- [Task item]:
What you give back should be exactly the opening lines of the data, ending with the line that contains "- **Code Quality**: بررسی" and including it.

Stored data entries
···
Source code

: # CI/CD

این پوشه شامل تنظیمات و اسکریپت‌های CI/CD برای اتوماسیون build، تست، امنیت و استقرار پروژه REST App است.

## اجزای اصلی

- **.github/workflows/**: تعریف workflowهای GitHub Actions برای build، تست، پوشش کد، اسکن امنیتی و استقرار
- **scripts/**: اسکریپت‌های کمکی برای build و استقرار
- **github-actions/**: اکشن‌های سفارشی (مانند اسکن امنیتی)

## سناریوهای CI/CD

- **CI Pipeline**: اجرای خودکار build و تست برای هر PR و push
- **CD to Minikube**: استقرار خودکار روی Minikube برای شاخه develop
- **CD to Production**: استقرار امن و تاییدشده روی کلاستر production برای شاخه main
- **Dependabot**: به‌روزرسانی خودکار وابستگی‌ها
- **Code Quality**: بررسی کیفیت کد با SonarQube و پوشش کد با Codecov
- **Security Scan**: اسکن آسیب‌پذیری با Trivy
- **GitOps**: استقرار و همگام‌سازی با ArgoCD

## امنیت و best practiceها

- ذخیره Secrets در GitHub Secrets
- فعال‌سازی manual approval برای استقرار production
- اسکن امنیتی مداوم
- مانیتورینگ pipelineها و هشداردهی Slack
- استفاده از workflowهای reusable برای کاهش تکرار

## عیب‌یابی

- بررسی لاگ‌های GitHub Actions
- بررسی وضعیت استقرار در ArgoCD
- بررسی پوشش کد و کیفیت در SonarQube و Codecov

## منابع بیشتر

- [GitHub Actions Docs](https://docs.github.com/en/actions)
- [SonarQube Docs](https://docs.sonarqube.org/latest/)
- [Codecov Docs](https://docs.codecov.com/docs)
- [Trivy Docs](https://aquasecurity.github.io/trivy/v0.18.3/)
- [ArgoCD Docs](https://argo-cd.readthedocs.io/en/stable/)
···
- [Final answer]:
Source code

: # CI/CD

این پوشه شامل تنظیمات و اسکریپت‌های CI/CD برای اتوماسیون build، تست، امنیت و استقرار پروژه REST App است.

## اجزای اصلی

- **.github/workflows/**: تعریف workflowهای GitHub Actions برای build، تست، پوشش کد، اسکن امنیتی و استقرار
- **scripts/**: اسکریپت‌های کمکی برای build و استقرار
- **github-actions/**: اکشن‌های سفارشی (مانند اسکن امنیتی)

## سناریوهای CI/CD

- **CI Pipeline**: اجرای خودکار build و تست برای هر PR و push
- **CD to Minikube**: استقرار خودکار روی Minikube برای شاخه develop
- **CD to Production**: استقرار امن و تاییدشده روی کلاستر production برای شاخه main
- **Dependabot**: به‌روزرسانی خودکار وابستگی‌ها
- **Code Quality**: بررسی کیفیت کد با SonarQube و پوشش کد با Codecov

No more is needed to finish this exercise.